Pour résumer ou en substance, n’est-il pas en quelque sorte deux conceptions possibles de l’exception dite de parodie ? Soit on considère que cette exception a vocation à permettre une forme d’expression parodique, satirique, qui n’exclut pas la subtilité des moyens mis en œuvre pour faire rire ou sourire et surtout qui n’exclut la forme humoristique à des fins de critique, d’interpellation… Soit, pour caricaturer, on réserve le bénéfice de cette exception à la transformation burlesque qui provoque nécessairement un rire, sans grande subtilité. L’alternative dessinée est certes un peu manichéenne, mais elle vise à interroger. En considération des exceptions aujourd’hui consacrée, il est possible d’appeler à une lecture finalisée des exceptions pour garantir la réalisation de leurs objectifs.

Au final, quid de la qualification d’adaptation ?

Il est intéressant de se pencher sur la qualification d’adaptation de telle ou telle œuvre du défendeur, comme revendiquée par la demanderesse. Il n’est pas question ici de revenir en détail sur la définition de l’adaptation, d’ailleurs quelque peu délaissée par la doctrine, mais de s’interroger pour aller plus loin. Une adaptation a pu être considérée comme une « transposition » de l’œuvre dans un genre différent. Elle a pu être distinguée, légalement, de la transformation, ou, doctrinalement, de la variation. Mais même en retenant une définition compréhensive de l’adaptation, ce qui parait devoir être si l’on considère la décision de la Cour de cassation dans l’affaire des Misérables de Victor Hugo (Civ. 1re, 30 janv. 2007, n° 04-15.543, D. 2007. 920 , note S. Choisy ; ibid. 497, obs. J. Daleau ; JAC 2016, n° 39, p. 22, étude J.-M. Bruguière ; RTD com. 2007. 354, obs. F. Pollaud-Dulian ), on peut s’interroger sur la qualification d’adaptation « simple » ici des personnages d’Hergé (et a fortiori des œuvres d’Hergé, si l’on considère les bandes dessinées en tant que telles). En effet, transposer un personnage-œuvre dans un genre différent, en modifiant ses caractéristiques intrinsèques, en le représentant dans des situations qu’il n’a jamais connues, en le plaçant dans un univers que son auteur n’a jamais imaginé, pour interpeller de manière humoristique sur des aspects non existants de ce personnage tel que crée par l’auteur premier peut-il s’analyser en une « simple » adaptation, sans dénaturer la notion ? Lorsque la forme de l’adaptation est « amusante », « comique », « humoristique » et destinée à interpeller, s’agit-il d’une adaptation « pure et simple » ou d’une adaptation parodique ? La question, qui à mon sens n’appelle pas de réponse évidente, ne mérite-t-elle pas d’être posée ?

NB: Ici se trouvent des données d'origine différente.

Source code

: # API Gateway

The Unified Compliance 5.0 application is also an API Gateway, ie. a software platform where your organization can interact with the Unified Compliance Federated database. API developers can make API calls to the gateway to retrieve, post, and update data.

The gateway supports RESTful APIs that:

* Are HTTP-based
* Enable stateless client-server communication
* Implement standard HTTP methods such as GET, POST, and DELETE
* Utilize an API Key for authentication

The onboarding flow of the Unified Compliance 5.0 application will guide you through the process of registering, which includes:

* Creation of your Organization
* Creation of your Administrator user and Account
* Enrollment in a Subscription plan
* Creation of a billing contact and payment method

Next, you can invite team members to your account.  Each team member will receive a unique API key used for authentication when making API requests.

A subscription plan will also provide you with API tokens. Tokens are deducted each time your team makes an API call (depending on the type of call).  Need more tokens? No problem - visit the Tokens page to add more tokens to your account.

Quoi qu’il en soit, la possibilité d’un pourvoi en cassation existe. Mais si un tel recours est attendu par les professionnels du droit, pour éventuellement trouver des réponses aux questions que posent un tel contentieux et la décision de la cour d’appel, il engage particulièrement l’auteur qui souhaiterait faire valoir ses droits et le caractère parodique de ses œuvres… Or le contrôle limité de la Cour de cassation de l’appréciation souveraine par les juges du fond de l’élément intentionnel pourrait, entre autres, limiter les velléités du défendeur… Affaire à suivre donc.